B.1.640.2, or the “IHU variant” from France, is not currently cause for concern. In the past few days, you might have seen headlines about a new variant called B.1.640.2 that was identified in France last November. The variant has a number of mutations, including some mutations that have also been identified in other highly-contagious variants, according to a recent preprint from French researchers. But it’s not currently a concern, say experts at the World Health Organization and elsewhere. This variant actually predates Omicron, and only 20 cases had been reported between early November and early January (compared to well over 100,000 Omicron cases in the same timespan). Omicron is the main variant we should be worrying about right now.
“Flurona” means getting the flu and COVID-19 at the same time; it’s not a new mutant disease. Another buzzword you might’ve seen in headlines this week: “flurona,” a portmanteau of coronavirus and flu. Los Angeles and other places have recently reported cases in which a patient tests positive for both the flu and COVID-19 at the same time. While having two respiratory diseases at once is certainly unpleasant—and might lead to increased risk of severe symptoms—it’s not necessarily worth freaking out over. Roxanne Khamsi covered these potential coinfections in The Atlantic back in November 2021, writing: “Recent screening studies have found that 14 to 70 percent of those hospitalized with flu-like illness test positive for more than one viral pathogen.”

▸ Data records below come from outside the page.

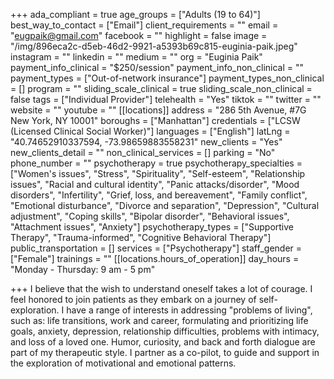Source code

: +++
ada_compliant = true
age_groups = ["Adults (19 to 64)"]
best_way_to_contact = ["Email"]
client_requirements = ""
email = "eugpaik@gmail.com"
facebook = ""
highlight = false
image = "/img/896eca2c-d5eb-46d2-9921-a5393b69c815-euginia-paik.jpeg"
instagram = ""
linkedin = ""
medium = ""
org = "Euginia Paik"
payment_info_clinical = "$250/session"
payment_info_non_clinical = ""
payment_types = ["Out-of-network insurance"]
payment_types_non_clinical = []
program = ""
sliding_scale_clinical = true
sliding_scale_non_clinical = false
tags = ["Individual Provider"]
telehealth = "Yes"
tiktok = ""
twitter = ""
website = ""
youtube = ""
[[locations]]
address = "286 5th Avenue, #7G New York, NY 10001"
boroughs = ["Manhattan"]
credentials = ["LCSW (Licensed Clinical Social Worker)"]
languages = ["English"]
latLng = "40.74652910337594, -73.98659883558231"
new_clients = "Yes"
new_clients_detail = ""
non_clinical_services = []
parking = "No"
phone_number = ""
psychotherapy = true
psychotherapy_specialties = ["Women's issues", "Stress", "Spirituality", "Self-esteem", "Relationship issues", "Racial and cultural identity", "Panic attacks/disorder", "Mood disorders", "Infertility", "Grief, loss, and bereavement", "Family conflict", "Emotional disturbance", "Divorce and separation", "Depression", "Cultural adjustment", "Coping skills", "Bipolar disorder", "Behavioral issues", "Attachment issues", "Anxiety"]
psychotherapy_types = ["Supportive Therapy", "Trauma-informed", "Cognitive Behavioral Therapy"]
public_transportation = []
services = ["Psychotherapy"]
staff_gender = ["Female"]
trainings = ""
[[locations.hours_of_operation]]
day_hours = "Monday - Thursday: 9 am - 5 pm"

+++
I believe that the wish to understand oneself takes a lot of courage. I feel honored to join patients as they embark on a journey of self-exploration. I have a range of interests in addressing "problems of living", such as: life transitions, work and career, formulating and prioritizing life goals, anxiety, depression, relationship difficulties, problems with intimacy, and loss of a loved one. Humor, curiosity, and back and forth dialogue are part of my therapeutic style. I partner as a co-pilot, to guide and support in the exploration of motivational and emotional patterns.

Senators call for HHS to answer key questions about COVID-19 testing. This week, Senators Roy Blunt (Missouri) and Richard Burr (North Carolina) wrote to Health and Human Services (HHS) Secretary Xavier Becerra requesting information on COVID-19 test spending. The Senators note that over $82.6 billion has been “specifically appropriated for testing,” yet the U.S. continues to experience dire shortages and delays for both PCR and rapid tests. The letter includes questions about Biden’s initiative to distribute 500 million rapid tests for free; little information has been shared about the initiative so far.
New meta-analysis estimates one in three COVID-19 patients have persistent symptoms for 12 weeks or more. In a meta-analysis, scientists compile results from a number of studies on the same topic in order to provide overall estimates for an important metric, like the risk of developing a particular condition. A new analysis from researchers at a Toronto hospital network and other co-authors examined the risk of Long COVID symptoms following a COVID-19 diagnosis, combining results from 81 studies. Their main findings: about 32% of patients had fatigue 12 weeks after their diagnosis, while 22% had cognitive impairment at 12 weeks; and the majority of those patients still had these symptoms at six months. (H/t Hannah Davis.)